3 pounds flank steak, fat trimmed off
1 cup baby carrots
1 large yellow onion, sliced
1 large green bell pepper, sliced into strips
1/2 cup pimento-stuffed Spanish olives, drained and chopped
1/2 cup raisins
1 bay leaf
3 garlic cloves, minced
2 tbps apple cider vinegar
1/4 tsp dried oregano
1 tsp ground cumin
1 tsp kosher salt
1 tsp black pepper
1 14oz can plain tomato sauce
1 14oz can diced tomatoes
1 cup beef broth
• Season the flank steak with kosher salt and black pepper and brown in a skillet over medium heat, approximately 5 minutes per side.
• Place remaining ingredients, except the beef broth, into a large slow-cooker (5-7 quarts), stirring to combine. We love the carrots so I always add extra.

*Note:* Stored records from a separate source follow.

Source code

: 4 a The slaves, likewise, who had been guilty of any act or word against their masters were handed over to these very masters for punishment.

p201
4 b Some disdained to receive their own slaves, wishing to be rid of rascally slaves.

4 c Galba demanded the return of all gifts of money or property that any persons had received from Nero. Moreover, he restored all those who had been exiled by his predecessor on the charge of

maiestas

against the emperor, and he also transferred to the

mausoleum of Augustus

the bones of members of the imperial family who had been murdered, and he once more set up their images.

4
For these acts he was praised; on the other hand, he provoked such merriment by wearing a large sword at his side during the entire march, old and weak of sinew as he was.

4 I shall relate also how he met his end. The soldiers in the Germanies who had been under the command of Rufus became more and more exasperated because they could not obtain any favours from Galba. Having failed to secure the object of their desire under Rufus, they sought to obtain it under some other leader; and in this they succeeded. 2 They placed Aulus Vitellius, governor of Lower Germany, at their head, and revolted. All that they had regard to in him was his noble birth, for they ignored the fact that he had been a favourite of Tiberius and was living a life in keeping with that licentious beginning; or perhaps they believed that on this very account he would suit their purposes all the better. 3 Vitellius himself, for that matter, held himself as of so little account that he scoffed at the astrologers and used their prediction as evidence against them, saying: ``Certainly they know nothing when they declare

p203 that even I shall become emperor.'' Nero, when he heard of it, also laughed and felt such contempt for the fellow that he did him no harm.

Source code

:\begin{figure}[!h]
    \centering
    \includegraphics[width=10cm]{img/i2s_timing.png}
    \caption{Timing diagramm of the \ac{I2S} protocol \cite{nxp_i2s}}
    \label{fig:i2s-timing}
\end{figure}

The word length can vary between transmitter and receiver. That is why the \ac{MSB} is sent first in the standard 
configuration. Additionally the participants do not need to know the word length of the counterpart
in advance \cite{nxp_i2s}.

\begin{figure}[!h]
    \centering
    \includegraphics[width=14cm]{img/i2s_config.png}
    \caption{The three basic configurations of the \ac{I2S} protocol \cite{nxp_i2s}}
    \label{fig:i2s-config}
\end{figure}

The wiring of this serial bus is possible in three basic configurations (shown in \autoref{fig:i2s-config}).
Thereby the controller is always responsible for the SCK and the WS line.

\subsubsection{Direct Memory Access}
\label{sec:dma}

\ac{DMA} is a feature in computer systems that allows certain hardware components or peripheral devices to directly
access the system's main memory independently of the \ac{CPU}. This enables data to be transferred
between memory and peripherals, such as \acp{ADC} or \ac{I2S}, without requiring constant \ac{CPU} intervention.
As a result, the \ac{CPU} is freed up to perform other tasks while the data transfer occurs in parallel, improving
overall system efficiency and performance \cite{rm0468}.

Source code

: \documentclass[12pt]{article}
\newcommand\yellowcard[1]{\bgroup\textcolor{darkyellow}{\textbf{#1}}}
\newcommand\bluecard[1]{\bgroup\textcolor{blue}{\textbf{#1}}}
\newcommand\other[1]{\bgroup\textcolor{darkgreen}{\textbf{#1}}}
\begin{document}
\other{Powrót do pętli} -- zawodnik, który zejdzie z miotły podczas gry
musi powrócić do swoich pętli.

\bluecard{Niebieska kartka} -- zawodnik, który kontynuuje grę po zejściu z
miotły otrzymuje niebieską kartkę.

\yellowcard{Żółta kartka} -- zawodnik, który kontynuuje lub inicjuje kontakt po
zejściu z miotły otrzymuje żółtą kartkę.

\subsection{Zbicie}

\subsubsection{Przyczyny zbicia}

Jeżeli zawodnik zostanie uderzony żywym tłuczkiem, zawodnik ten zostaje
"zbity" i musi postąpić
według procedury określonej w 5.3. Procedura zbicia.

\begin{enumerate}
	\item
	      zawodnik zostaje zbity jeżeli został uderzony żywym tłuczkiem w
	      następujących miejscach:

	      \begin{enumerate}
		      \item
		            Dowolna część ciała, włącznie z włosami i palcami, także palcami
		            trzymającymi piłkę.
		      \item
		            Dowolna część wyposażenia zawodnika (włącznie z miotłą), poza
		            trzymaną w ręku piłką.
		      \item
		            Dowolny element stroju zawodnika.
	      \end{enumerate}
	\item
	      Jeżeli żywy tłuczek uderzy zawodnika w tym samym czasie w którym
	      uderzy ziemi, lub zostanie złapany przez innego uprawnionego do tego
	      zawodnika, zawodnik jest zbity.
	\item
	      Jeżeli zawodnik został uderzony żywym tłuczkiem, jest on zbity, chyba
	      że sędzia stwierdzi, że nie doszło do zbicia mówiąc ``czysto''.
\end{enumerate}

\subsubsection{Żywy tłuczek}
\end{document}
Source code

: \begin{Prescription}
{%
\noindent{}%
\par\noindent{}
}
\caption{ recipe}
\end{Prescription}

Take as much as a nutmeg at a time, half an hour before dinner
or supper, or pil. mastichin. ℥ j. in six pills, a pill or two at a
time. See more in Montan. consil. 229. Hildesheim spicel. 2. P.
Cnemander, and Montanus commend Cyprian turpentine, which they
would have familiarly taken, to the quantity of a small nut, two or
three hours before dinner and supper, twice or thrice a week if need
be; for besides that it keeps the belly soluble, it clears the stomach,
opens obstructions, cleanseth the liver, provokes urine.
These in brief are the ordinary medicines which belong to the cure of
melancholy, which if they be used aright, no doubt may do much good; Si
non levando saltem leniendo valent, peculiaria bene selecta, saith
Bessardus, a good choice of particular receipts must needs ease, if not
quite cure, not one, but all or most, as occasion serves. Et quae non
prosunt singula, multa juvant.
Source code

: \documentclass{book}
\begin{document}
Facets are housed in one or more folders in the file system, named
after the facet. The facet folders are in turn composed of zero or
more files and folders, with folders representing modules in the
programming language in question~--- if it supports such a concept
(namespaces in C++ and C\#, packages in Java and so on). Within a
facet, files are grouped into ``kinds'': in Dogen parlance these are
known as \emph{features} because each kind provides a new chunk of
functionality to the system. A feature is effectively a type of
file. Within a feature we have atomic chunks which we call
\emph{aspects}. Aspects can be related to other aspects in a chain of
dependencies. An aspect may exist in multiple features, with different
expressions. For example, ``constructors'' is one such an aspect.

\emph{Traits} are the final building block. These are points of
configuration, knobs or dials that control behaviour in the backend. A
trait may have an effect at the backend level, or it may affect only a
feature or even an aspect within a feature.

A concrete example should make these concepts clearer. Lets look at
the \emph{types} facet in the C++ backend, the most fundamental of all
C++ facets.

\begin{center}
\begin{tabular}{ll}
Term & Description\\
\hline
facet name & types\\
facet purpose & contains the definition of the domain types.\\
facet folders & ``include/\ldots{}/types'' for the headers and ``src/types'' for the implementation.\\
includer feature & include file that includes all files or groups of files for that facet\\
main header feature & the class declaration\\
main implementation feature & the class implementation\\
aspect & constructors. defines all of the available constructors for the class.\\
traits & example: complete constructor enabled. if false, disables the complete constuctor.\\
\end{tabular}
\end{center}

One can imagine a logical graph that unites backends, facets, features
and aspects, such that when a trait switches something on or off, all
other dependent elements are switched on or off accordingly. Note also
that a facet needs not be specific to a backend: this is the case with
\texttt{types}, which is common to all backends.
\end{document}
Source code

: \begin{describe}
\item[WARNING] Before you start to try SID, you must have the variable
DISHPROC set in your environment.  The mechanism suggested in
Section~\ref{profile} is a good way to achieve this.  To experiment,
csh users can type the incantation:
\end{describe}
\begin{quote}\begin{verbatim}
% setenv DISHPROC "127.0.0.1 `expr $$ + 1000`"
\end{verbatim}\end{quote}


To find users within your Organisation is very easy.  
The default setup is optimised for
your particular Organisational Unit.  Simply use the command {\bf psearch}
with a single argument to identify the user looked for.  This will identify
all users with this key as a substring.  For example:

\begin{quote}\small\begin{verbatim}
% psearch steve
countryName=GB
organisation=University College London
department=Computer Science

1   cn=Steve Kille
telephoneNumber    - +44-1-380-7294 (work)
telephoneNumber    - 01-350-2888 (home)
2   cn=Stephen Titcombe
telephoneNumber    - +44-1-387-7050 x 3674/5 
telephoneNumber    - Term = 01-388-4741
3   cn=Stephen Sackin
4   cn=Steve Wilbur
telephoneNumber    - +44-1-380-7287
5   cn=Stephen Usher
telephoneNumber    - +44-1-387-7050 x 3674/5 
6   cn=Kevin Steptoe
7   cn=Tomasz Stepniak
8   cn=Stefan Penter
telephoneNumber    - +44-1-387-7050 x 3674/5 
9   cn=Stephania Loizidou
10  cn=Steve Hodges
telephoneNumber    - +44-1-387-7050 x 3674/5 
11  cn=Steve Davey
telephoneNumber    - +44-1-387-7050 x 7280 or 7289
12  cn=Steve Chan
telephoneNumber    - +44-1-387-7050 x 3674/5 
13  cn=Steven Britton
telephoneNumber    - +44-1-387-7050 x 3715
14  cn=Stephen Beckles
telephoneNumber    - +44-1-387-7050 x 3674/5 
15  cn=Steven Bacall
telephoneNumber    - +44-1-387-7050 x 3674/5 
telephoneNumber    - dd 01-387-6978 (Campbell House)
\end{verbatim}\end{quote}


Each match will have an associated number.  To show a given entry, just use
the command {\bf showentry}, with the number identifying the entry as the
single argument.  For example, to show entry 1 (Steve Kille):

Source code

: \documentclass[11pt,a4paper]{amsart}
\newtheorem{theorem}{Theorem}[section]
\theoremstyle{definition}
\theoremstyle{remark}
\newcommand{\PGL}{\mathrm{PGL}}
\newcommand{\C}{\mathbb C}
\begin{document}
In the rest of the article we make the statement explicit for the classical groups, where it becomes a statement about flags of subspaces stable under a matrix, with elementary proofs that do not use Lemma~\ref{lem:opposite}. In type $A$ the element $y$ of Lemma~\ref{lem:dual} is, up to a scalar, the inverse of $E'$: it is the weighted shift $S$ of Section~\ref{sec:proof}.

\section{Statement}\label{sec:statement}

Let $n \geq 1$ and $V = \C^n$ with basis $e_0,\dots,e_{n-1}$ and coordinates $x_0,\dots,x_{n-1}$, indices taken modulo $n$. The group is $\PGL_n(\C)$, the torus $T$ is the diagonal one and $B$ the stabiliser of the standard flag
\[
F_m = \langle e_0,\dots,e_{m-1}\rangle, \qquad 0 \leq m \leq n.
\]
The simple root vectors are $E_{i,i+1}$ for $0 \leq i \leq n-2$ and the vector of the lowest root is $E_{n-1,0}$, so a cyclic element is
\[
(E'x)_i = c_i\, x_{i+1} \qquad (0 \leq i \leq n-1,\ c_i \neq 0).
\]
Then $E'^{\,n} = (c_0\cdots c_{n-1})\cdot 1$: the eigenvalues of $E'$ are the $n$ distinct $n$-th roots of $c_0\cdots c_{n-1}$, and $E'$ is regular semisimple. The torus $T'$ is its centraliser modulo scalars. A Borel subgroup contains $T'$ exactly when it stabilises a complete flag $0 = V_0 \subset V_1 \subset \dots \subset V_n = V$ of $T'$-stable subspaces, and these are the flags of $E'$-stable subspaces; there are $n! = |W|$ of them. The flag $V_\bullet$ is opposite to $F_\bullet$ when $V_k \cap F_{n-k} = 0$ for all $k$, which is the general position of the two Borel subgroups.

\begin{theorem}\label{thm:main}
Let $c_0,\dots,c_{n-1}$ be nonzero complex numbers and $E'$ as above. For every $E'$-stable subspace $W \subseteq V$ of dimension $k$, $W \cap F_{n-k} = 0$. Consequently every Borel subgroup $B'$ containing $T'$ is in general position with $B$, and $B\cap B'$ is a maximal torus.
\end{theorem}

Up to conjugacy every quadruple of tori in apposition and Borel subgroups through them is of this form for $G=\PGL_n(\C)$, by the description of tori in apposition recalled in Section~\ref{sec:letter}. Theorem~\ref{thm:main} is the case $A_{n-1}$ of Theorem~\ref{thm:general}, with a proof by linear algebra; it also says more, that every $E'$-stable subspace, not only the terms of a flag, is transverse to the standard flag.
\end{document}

• Place the browned flank steak into the slow-cooker and then deglaze the skillet with the beef broth. Pour the broth and pan drippings over the steak in the slow-cooker. Cover and cook on high for 3-4 hours or low for 6-8, checking for tenderness. The flank steak should be fork-tender and will shred easily.
• Remove the flank steak from the slow-cooker and, using a fork, shred the beef. Using a ladle, remove most of the liquid from the slow-cooker and transfer it to a sauce pan. Bring it just to a boil, then reduce heat to a simmer. Simmer for 15-20 to reduce and thicken the liquid.
• Return the shredded beef to the slow-cooker along with the reduced sauce. Remove and discard the bay leaf. Serve with rice and tortillas, or with cauliflower rice for a low-carb version.